Benefits of AI-Powered Floor Plan Reading

AI-powered floor plan reading offers several significant benefits in a accuracy, time, cost and most importantly flexible for property user and for some architectural company:

  • Accuracy: YOLO's object detection capabilities enable highly accurate identification and localization of objects in floor plans.
  • Efficiency: The model can process floor plans in real-time, making it suitable for various smart home applications.
  • Flexibility: YOLO can be adapted to detect a wide range of objects in floor plans, including custom-defined elements.
  • Scalability: The model can handle large-scale datasets and complex floor plan layouts.
  • Time Save: The system saves the huge time of customer/client by converting a 2D floor plan image to 3D object image.

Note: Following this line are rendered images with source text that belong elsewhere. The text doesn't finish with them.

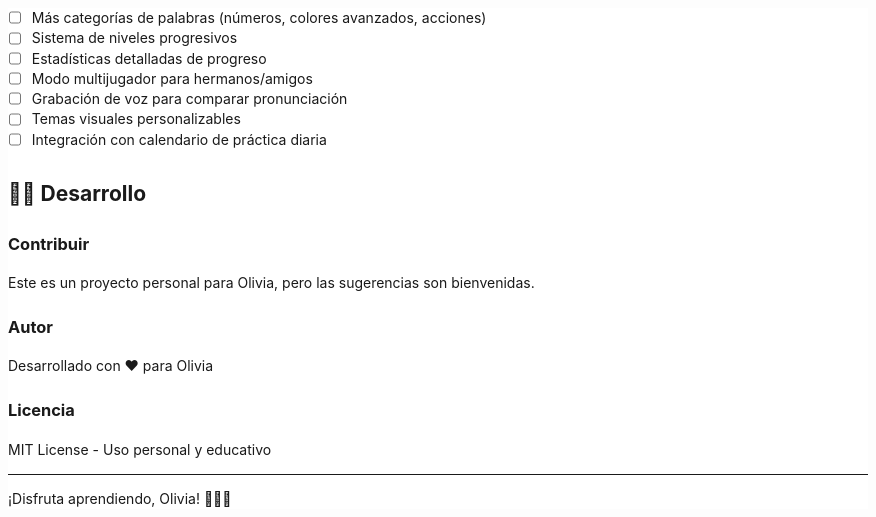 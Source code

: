 - [ ] Más categorías de palabras (números, colores avanzados, acciones)
- [ ] Sistema de niveles progresivos
- [ ] Estadísticas detalladas de progreso
- [ ] Modo multijugador para hermanos/amigos
- [ ] Grabación de voz para comparar pronunciación
- [ ] Temas visuales personalizables
- [ ] Integración con calendario de práctica diaria

## 👨‍💻 Desarrollo

### Contribuir
Este es un proyecto personal para Olivia, pero las sugerencias son bienvenidas.

### Autor
Desarrollado con ❤️ para Olivia

### Licencia
MIT License - Uso personal y educativo

---

¡Disfruta aprendiendo, Olivia! 🌟🦄✨
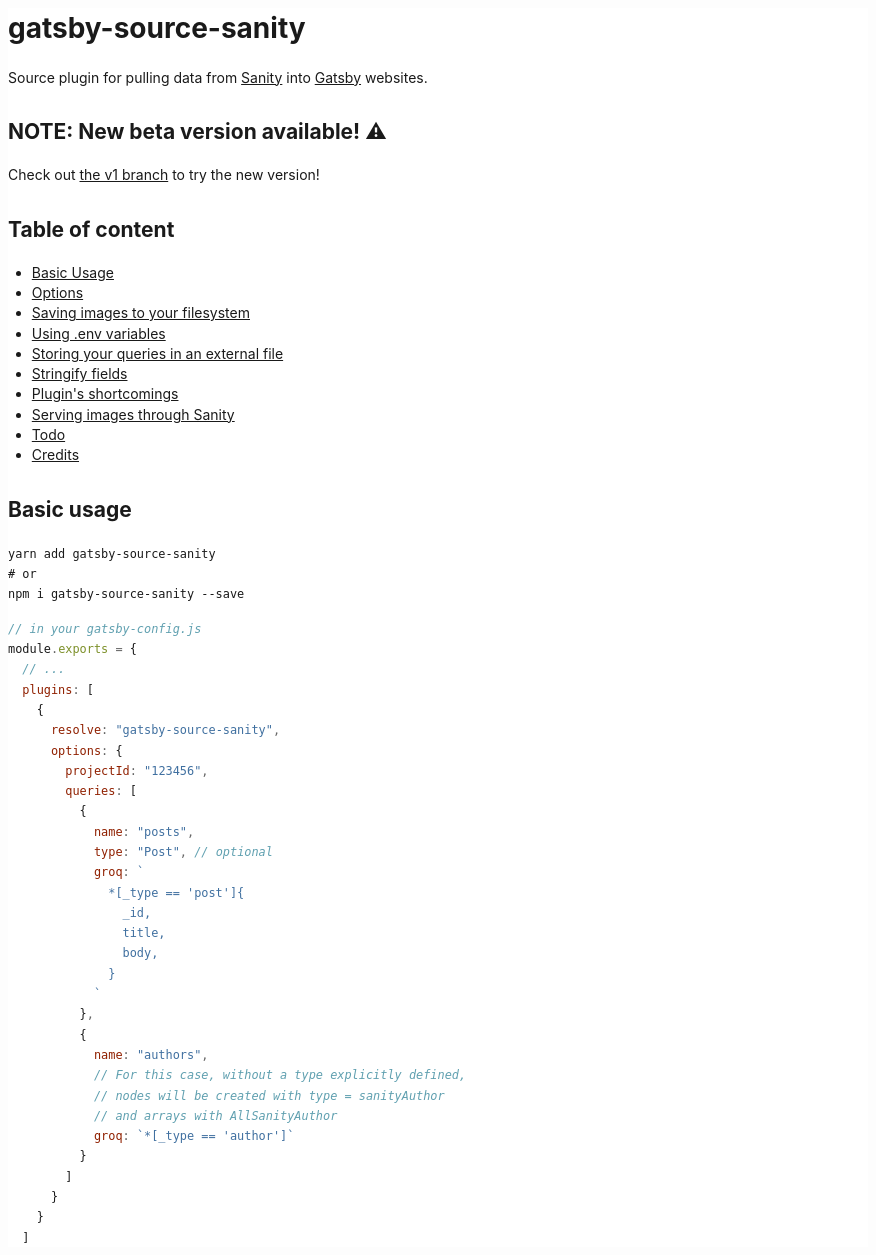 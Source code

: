 # gatsby-source-sanity

Source plugin for pulling data from [Sanity](https://sanity.io) into [Gatsby](https://gatsbyjs.org) websites.

## NOTE: New beta version available! :warning:
Check out [the v1 branch](https://github.com/sanity-io/gatsby-source-sanity/tree/v1) to try the new version!

## Table of content

- [Basic Usage](#basic-usage)
- [Options](#options)
- [Saving images to your filesystem](#saving-images-to-your-filesystem)
- [Using .env variables](#using-env-variables)
- [Storing your queries in an external file](#storing-your-queries-in-an-external-file)
- [Stringify fields](#stringify-fields)
- [Plugin's shortcomings](#plugins-shortcomings)
- [Serving images through Sanity](#serving-images-through-sanity)
- [Todo](#todo)
- [Credits](#credits)

## Basic usage

```
yarn add gatsby-source-sanity
# or
npm i gatsby-source-sanity --save
```

```js
// in your gatsby-config.js
module.exports = {
  // ...
  plugins: [
    {
      resolve: "gatsby-source-sanity",
      options: {
        projectId: "123456",
        queries: [
          {
            name: "posts",
            type: "Post", // optional
            groq: `
              *[_type == 'post']{
                _id,
                title,
                body,
              }
            `
          },
          {
            name: "authors",
            // For this case, without a type explicitly defined,
            // nodes will be created with type = sanityAuthor
            // and arrays with AllSanityAuthor
            groq: `*[_type == 'author']`
          }
        ]
      }
    }
  ]
```
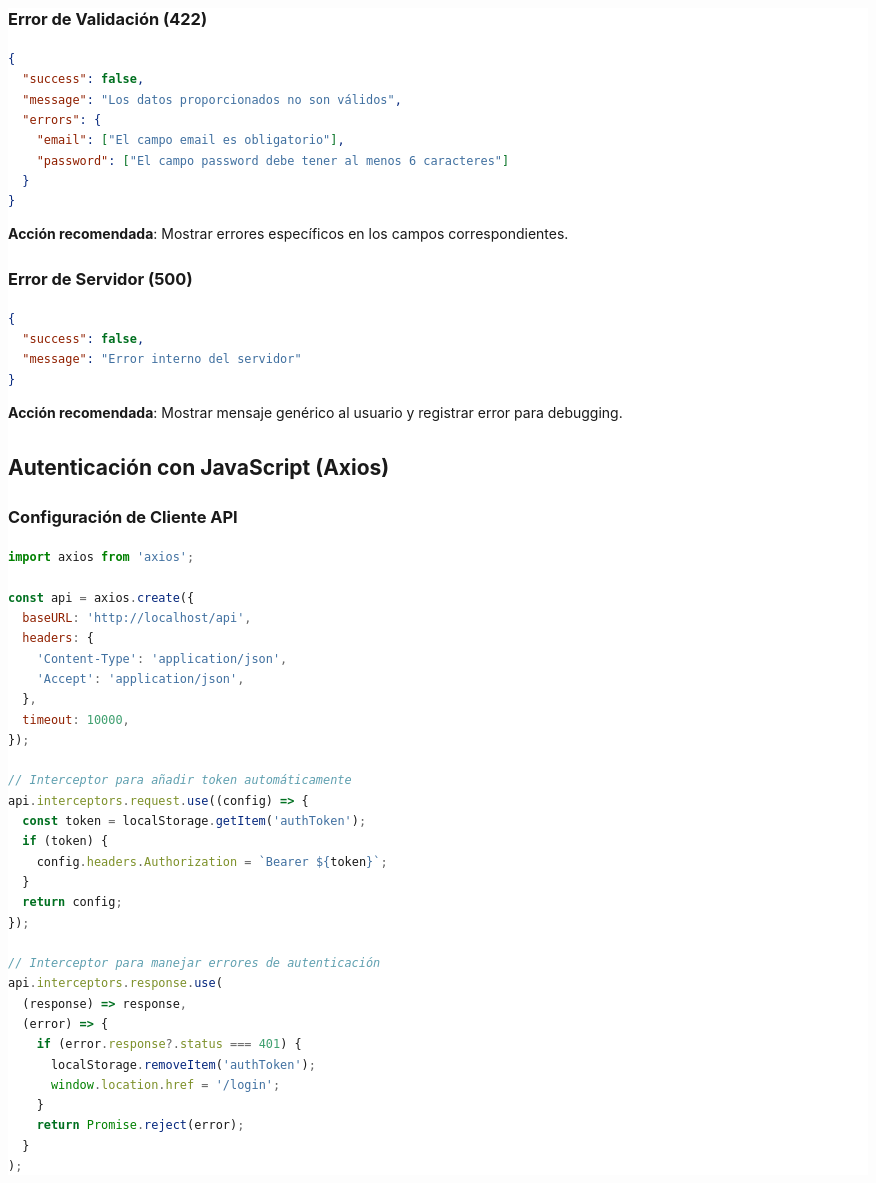 ### Error de Validación (422)
```json
{
  "success": false,
  "message": "Los datos proporcionados no son válidos",
  "errors": {
    "email": ["El campo email es obligatorio"],
    "password": ["El campo password debe tener al menos 6 caracteres"]
  }
}
```

**Acción recomendada**: Mostrar errores específicos en los campos correspondientes.

### Error de Servidor (500)
```json
{
  "success": false,
  "message": "Error interno del servidor"
}
```

**Acción recomendada**: Mostrar mensaje genérico al usuario y registrar error para debugging.

## Autenticación con JavaScript (Axios)

### Configuración de Cliente API
```javascript
import axios from 'axios';

const api = axios.create({
  baseURL: 'http://localhost/api',
  headers: {
    'Content-Type': 'application/json',
    'Accept': 'application/json',
  },
  timeout: 10000,
});

// Interceptor para añadir token automáticamente
api.interceptors.request.use((config) => {
  const token = localStorage.getItem('authToken');
  if (token) {
    config.headers.Authorization = `Bearer ${token}`;
  }
  return config;
});

// Interceptor para manejar errores de autenticación
api.interceptors.response.use(
  (response) => response,
  (error) => {
    if (error.response?.status === 401) {
      localStorage.removeItem('authToken');
      window.location.href = '/login';
    }
    return Promise.reject(error);
  }
);
```
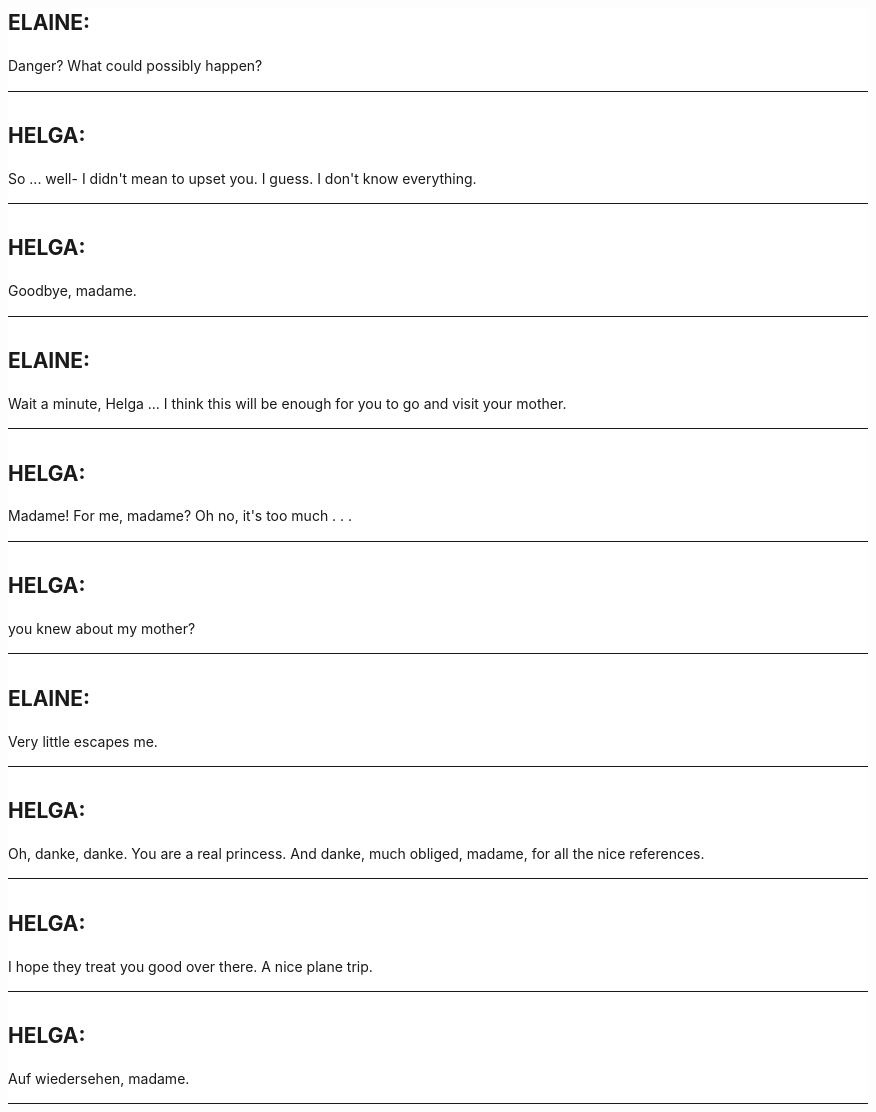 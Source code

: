 ## ELAINE:
Danger? What could possibly happen?

---

## HELGA:
So ...	well- I didn't mean to upset you. I guess. I don't know everything. 

---

## HELGA: 
Goodbye, madame.

---

## ELAINE:
Wait a minute, Helga ... I think this will be enough for you to go and visit your mother. 

---

## HELGA: 
Madame! For me, madame? Oh no, it's too much . . . 

---

## HELGA: 
you knew about my mother?

---

## ELAINE:
Very little escapes me.	

---

## HELGA: 
Oh, danke, danke. You are a real princess. And danke, much obliged, madame, for all the nice references. 

---

## HELGA: 
I hope they treat you good over there. A nice plane trip.

---

## HELGA: 
Auf wiedersehen, madame.

---
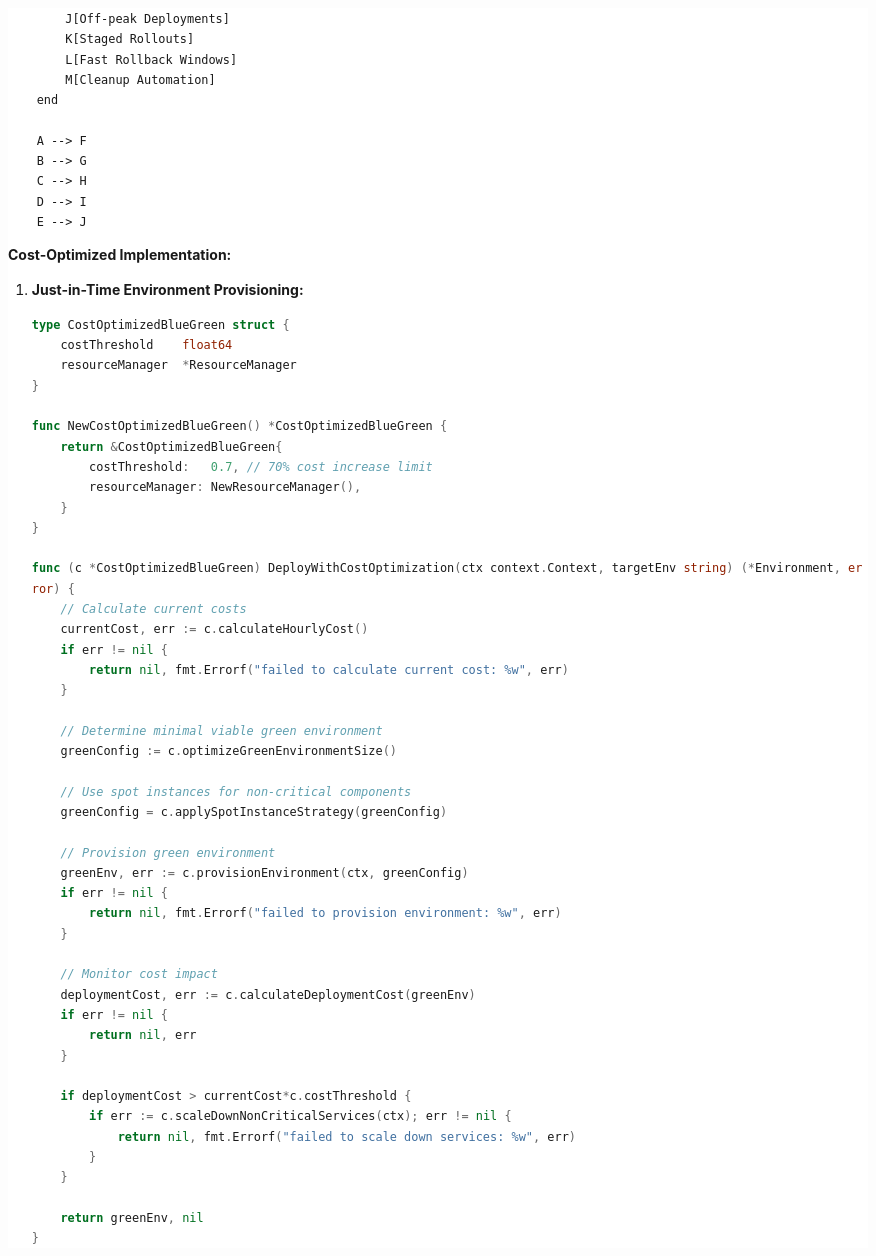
 ```mermaid
        J[Off-peak Deployments]
        K[Staged Rollouts]
        L[Fast Rollback Windows]
        M[Cleanup Automation]
    end

    A --> F
    B --> G
    C --> H
    D --> I
    E --> J
```

**Cost-Optimized Implementation:**

1. **Just-in-Time Environment Provisioning:**

   ```go
   type CostOptimizedBlueGreen struct {
       costThreshold    float64
       resourceManager  *ResourceManager
   }

   func NewCostOptimizedBlueGreen() *CostOptimizedBlueGreen {
       return &CostOptimizedBlueGreen{
           costThreshold:   0.7, // 70% cost increase limit
           resourceManager: NewResourceManager(),
       }
   }

   func (c *CostOptimizedBlueGreen) DeployWithCostOptimization(ctx context.Context, targetEnv string) (*Environment, error) {
       // Calculate current costs
       currentCost, err := c.calculateHourlyCost()
       if err != nil {
           return nil, fmt.Errorf("failed to calculate current cost: %w", err)
       }

       // Determine minimal viable green environment
       greenConfig := c.optimizeGreenEnvironmentSize()

       // Use spot instances for non-critical components
       greenConfig = c.applySpotInstanceStrategy(greenConfig)

       // Provision green environment
       greenEnv, err := c.provisionEnvironment(ctx, greenConfig)
       if err != nil {
           return nil, fmt.Errorf("failed to provision environment: %w", err)
       }

       // Monitor cost impact
       deploymentCost, err := c.calculateDeploymentCost(greenEnv)
       if err != nil {
           return nil, err
       }
       
       if deploymentCost > currentCost*c.costThreshold {
           if err := c.scaleDownNonCriticalServices(ctx); err != nil {
               return nil, fmt.Errorf("failed to scale down services: %w", err)
           }
       }

       return greenEnv, nil
   }
   ``` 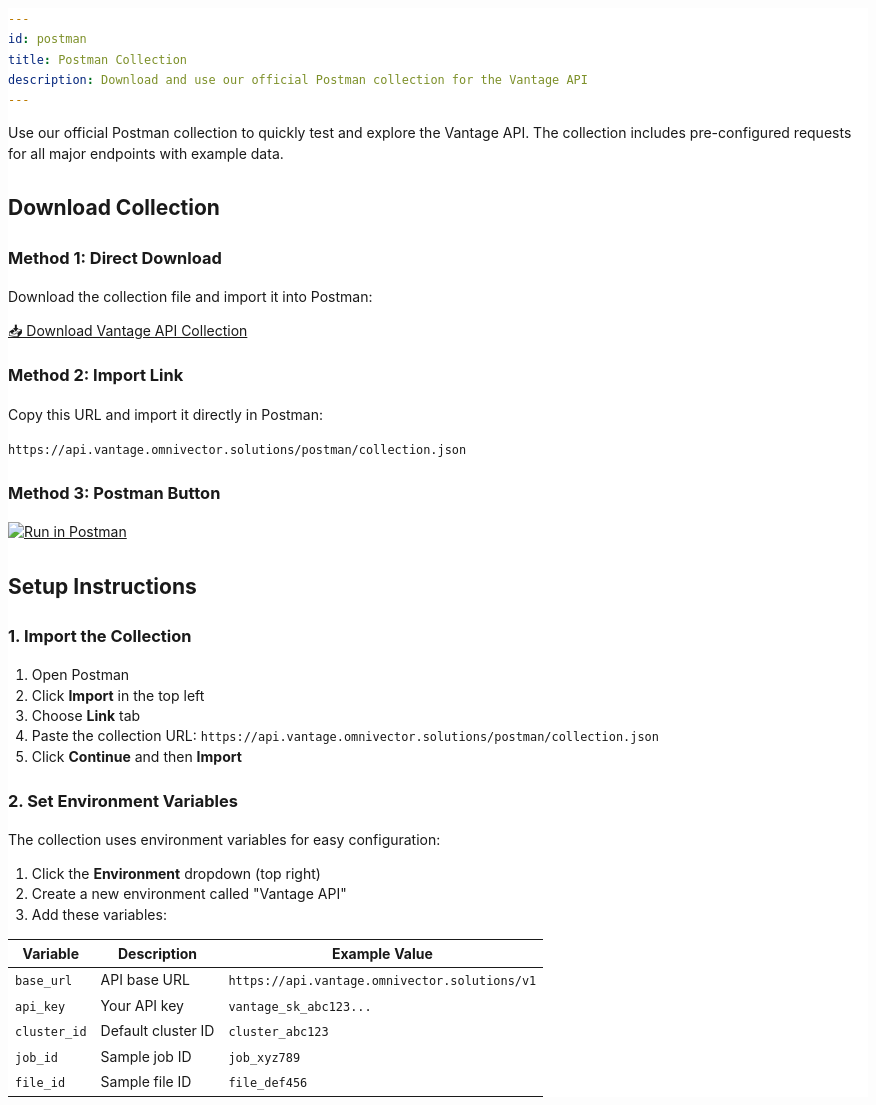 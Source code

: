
 ```yaml
---
id: postman
title: Postman Collection
description: Download and use our official Postman collection for the Vantage API
---
```


Use our official Postman collection to quickly test and explore the Vantage API. The collection includes pre-configured requests for all major endpoints with example data.

## Download Collection

### Method 1: Direct Download

Download the collection file and import it into Postman:

[📥 Download Vantage API Collection](https://api.vantage.omnivector.solutions/postman/collection.json)

### Method 2: Import Link

Copy this URL and import it directly in Postman:

```
https://api.vantage.omnivector.solutions/postman/collection.json
```

### Method 3: Postman Button

[![Run in Postman](https://run.pstmn.io/button.svg)](https://app.getpostman.com/run-collection/12345678-abcd-efgh-ijkl-123456789012)

## Setup Instructions

### 1. Import the Collection

1. Open Postman
2. Click **Import** in the top left
3. Choose **Link** tab
4. Paste the collection URL: `https://api.vantage.omnivector.solutions/postman/collection.json`
5. Click **Continue** and then **Import**

### 2. Set Environment Variables

The collection uses environment variables for easy configuration:

1. Click the **Environment** dropdown (top right)
2. Create a new environment called "Vantage API"
3. Add these variables:

| Variable | Description | Example Value |
|----------|-------------|---------------|
| `base_url` | API base URL | `https://api.vantage.omnivector.solutions/v1` |
| `api_key` | Your API key | `vantage_sk_abc123...` |
| `cluster_id` | Default cluster ID | `cluster_abc123` |
| `job_id` | Sample job ID | `job_xyz789` |
| `file_id` | Sample file ID | `file_def456` |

The Challenges and Limitations

There were several challenges and limitations appeared during building this application, some of them for data, accuracy, complex floor plan, country-base-culture and furniture prediction. Still there are some challenges and limitations are below:   

  • Variability in Floor Plan Formats: Floor plans come in various formats (raster, vector, hand-drawn, etc.), which poses a challenge for consistent interpretation across different styles.
  • Limited Training Data: High-quality labeled data is crucial for training. The accuracy of the model depends on having a well-curated dataset that covers a wide range of floor plan designs.
  • Complex Symbol Recognition: Architectural symbols can vary in design and size, making it difficult for the model to generalize to all possible symbols without extensive training.
  • Occlusions and Noise: Floor plans often contain overlapping elements or annotations that may confuse the detection algorithm.
  • Generalization Issues: The model may struggle with floor plans from different regions or companies that use unique conventions or symbology not present in the training data.

Technologies Use

There are several advanced technologies we used for solving this problem and some of them are paid like Google Colab GPU service. Below are some of the list of technology:

  • YOLOv8: For object detection in floor plans, YOLOv5 was chosen for its balance between speed and accuracy.
  • OpenCV: Used for image preprocessing tasks such as resizing, noise reduction, and contour detection.
  • TensorFlow/PyTorch: Machine learning frameworks used to build and train the deep learning models. Here we used PyTorch
  • GPU/TPU/CPU: T4 X2 GPU is used for training both the model, with 15 GB RAM, Intel COREi7 processor,
  • Roboflow: An annotation tool RoboFlow is used to label the training dataset for supervised learning.
  • Building Information Modeling (BIM) Integration: For post-processing and exporting the detected objects into compatible formats for architecture, engineering, and construction (AEC) workflows

Conclusion

The case study demonstrates the effectiveness of the YOLO model for floor plan reading in the context of smart home automation. By accurately detecting and classifying objects within floor plans, the model can provide valuable insights for optimizing device placement, energy efficiency, and user experience. As AI and computer vision technologies continue to advance, we can expect even more sophisticated and versatile solutions for floor plan analysis in the future.